Entries supplied START
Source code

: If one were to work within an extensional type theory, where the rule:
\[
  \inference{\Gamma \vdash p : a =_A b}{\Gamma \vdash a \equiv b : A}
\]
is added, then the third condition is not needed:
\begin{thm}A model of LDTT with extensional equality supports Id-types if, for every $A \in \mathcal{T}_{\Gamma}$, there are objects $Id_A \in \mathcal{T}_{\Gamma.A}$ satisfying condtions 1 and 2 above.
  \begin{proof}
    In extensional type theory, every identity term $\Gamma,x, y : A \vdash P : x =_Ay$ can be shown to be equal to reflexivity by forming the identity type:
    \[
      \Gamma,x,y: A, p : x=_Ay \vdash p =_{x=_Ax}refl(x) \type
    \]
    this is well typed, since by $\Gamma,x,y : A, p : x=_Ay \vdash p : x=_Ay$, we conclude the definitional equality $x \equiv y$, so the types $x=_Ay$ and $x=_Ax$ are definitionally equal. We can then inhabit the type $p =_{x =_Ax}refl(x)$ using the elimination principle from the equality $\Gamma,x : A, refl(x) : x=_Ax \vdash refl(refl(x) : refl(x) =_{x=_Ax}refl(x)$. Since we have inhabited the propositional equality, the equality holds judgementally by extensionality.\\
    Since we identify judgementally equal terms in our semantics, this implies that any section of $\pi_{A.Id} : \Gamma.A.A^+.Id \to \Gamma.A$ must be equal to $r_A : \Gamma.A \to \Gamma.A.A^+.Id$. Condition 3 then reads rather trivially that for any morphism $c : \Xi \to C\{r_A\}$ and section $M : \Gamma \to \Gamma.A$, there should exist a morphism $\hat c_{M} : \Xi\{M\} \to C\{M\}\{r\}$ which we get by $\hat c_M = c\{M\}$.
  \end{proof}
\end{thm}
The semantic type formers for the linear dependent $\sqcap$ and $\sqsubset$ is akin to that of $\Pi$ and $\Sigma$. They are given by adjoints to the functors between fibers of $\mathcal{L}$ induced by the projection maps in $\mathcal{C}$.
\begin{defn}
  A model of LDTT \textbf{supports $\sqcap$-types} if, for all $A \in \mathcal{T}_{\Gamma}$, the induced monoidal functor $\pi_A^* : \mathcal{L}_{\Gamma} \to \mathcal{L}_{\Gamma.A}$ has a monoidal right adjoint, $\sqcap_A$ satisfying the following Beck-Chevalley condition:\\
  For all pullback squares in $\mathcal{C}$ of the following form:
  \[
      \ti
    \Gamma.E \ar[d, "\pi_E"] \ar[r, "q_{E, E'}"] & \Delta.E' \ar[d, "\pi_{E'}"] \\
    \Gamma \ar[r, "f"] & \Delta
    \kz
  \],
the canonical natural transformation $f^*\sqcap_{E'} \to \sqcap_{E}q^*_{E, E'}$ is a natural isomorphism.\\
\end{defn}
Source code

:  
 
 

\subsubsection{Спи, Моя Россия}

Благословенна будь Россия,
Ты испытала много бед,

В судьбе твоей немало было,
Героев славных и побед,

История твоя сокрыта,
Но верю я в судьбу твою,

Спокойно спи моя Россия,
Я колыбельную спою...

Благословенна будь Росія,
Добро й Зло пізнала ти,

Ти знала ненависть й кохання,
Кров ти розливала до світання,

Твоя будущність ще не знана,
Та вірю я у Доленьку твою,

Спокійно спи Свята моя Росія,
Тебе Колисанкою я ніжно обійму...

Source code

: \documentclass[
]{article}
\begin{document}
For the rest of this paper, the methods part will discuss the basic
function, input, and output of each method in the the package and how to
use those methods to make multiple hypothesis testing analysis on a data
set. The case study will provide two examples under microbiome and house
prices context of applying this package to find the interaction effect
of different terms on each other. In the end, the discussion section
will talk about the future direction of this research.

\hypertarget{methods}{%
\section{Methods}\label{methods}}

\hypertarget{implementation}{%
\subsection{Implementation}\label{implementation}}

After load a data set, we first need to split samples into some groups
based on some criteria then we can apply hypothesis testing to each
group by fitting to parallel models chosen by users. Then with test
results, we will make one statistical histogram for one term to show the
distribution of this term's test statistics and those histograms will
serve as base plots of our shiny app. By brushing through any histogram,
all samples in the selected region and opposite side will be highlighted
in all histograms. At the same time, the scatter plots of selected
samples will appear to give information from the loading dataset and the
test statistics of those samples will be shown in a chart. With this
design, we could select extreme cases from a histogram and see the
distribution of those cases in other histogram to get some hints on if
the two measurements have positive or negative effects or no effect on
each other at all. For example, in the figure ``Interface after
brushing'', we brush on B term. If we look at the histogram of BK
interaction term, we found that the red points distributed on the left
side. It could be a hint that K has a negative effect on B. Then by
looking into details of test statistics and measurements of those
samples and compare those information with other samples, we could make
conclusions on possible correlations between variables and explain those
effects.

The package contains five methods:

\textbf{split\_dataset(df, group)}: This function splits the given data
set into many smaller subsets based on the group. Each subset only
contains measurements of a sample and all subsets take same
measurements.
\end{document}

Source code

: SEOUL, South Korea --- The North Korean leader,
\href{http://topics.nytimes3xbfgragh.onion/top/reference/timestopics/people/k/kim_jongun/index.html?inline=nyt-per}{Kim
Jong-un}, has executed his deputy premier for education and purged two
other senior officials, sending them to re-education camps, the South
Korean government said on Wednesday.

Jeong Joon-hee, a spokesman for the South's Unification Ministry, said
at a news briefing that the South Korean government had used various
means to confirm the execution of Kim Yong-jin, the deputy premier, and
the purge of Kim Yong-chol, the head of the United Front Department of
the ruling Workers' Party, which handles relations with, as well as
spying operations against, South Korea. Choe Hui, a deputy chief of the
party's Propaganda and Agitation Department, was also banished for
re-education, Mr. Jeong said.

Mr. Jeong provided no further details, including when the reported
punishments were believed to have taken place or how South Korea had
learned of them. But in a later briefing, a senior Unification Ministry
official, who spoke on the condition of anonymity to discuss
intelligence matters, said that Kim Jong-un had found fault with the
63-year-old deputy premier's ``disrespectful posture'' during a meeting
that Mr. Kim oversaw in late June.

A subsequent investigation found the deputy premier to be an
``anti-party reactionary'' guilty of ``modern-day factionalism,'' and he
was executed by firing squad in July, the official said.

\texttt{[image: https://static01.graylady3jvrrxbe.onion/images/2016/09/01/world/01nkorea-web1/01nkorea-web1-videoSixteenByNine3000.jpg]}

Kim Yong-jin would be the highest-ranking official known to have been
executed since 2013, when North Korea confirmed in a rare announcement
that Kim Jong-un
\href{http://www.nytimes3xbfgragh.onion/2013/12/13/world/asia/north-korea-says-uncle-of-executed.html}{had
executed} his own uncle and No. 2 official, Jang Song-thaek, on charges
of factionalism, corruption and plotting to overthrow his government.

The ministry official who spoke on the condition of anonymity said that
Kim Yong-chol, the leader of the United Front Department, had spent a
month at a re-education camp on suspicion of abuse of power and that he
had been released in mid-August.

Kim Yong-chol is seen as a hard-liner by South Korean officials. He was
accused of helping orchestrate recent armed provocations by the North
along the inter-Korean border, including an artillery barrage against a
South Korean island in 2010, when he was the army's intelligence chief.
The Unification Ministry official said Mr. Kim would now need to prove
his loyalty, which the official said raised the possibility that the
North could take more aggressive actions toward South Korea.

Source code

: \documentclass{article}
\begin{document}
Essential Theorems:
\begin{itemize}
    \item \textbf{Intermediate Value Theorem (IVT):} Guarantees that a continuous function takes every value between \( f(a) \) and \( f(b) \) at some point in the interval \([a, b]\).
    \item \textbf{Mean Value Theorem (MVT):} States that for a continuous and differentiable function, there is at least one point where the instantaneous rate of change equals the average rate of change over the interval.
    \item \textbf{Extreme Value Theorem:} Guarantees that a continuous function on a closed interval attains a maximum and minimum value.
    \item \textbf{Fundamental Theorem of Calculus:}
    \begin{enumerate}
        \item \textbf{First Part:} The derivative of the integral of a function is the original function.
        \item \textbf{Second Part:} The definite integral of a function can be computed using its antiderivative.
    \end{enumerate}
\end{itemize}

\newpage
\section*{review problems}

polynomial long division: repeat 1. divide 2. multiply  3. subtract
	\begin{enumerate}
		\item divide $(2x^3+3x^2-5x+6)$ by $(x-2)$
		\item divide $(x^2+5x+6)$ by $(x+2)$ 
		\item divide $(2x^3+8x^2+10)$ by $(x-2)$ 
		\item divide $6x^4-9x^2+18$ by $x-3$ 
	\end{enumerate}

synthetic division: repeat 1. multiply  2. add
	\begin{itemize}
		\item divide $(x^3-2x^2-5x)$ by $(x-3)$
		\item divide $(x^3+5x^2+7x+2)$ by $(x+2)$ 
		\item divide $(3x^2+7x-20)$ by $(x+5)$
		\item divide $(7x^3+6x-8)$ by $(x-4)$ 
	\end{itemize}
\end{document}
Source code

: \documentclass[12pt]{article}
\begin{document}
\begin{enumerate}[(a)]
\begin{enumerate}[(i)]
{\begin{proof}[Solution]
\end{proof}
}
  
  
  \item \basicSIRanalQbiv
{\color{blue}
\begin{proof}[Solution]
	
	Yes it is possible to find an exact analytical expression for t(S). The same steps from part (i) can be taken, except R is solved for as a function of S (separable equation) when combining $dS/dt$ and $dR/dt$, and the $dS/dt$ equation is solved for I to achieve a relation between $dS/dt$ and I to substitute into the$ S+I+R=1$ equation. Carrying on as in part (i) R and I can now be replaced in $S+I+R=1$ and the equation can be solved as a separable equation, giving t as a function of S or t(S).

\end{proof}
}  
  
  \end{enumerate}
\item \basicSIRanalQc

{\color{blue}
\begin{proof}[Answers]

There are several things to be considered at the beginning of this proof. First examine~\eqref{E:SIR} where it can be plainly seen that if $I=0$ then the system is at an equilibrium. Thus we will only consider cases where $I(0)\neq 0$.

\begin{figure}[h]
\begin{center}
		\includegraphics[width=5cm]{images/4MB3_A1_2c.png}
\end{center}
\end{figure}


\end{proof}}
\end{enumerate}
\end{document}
Entries supplied END
# Problem details
Write down exactly the span of lines above from the one containing "function, input, and" to the one containing "looking into details", both ends included.

# Exercise answer
function, input, and output of each method in the the package and how to
use those methods to make multiple hypothesis testing analysis on a data
set. The case study will provide two examples under microbiome and house
prices context of applying this package to find the interaction effect
of different terms on each other. In the end, the discussion section
will talk about the future direction of this research.

\hypertarget{methods}{%
\section{Methods}\label{methods}}

\hypertarget{implementation}{%
\subsection{Implementation}\label{implementation}}

After load a data set, we first need to split samples into some groups
based on some criteria then we can apply hypothesis testing to each
group by fitting to parallel models chosen by users. Then with test
results, we will make one statistical histogram for one term to show the
distribution of this term's test statistics and those histograms will
serve as base plots of our shiny app. By brushing through any histogram,
all samples in the selected region and opposite side will be highlighted
in all histograms. At the same time, the scatter plots of selected
samples will appear to give information from the loading dataset and the
test statistics of those samples will be shown in a chart. With this
design, we could select extreme cases from a histogram and see the
distribution of those cases in other histogram to get some hints on if
the two measurements have positive or negative effects or no effect on
each other at all. For example, in the figure ``Interface after
brushing'', we brush on B term. If we look at the histogram of BK
interaction term, we found that the red points distributed on the left
side. It could be a hint that K has a negative effect on B. Then by
looking into details of test statistics and measurements of those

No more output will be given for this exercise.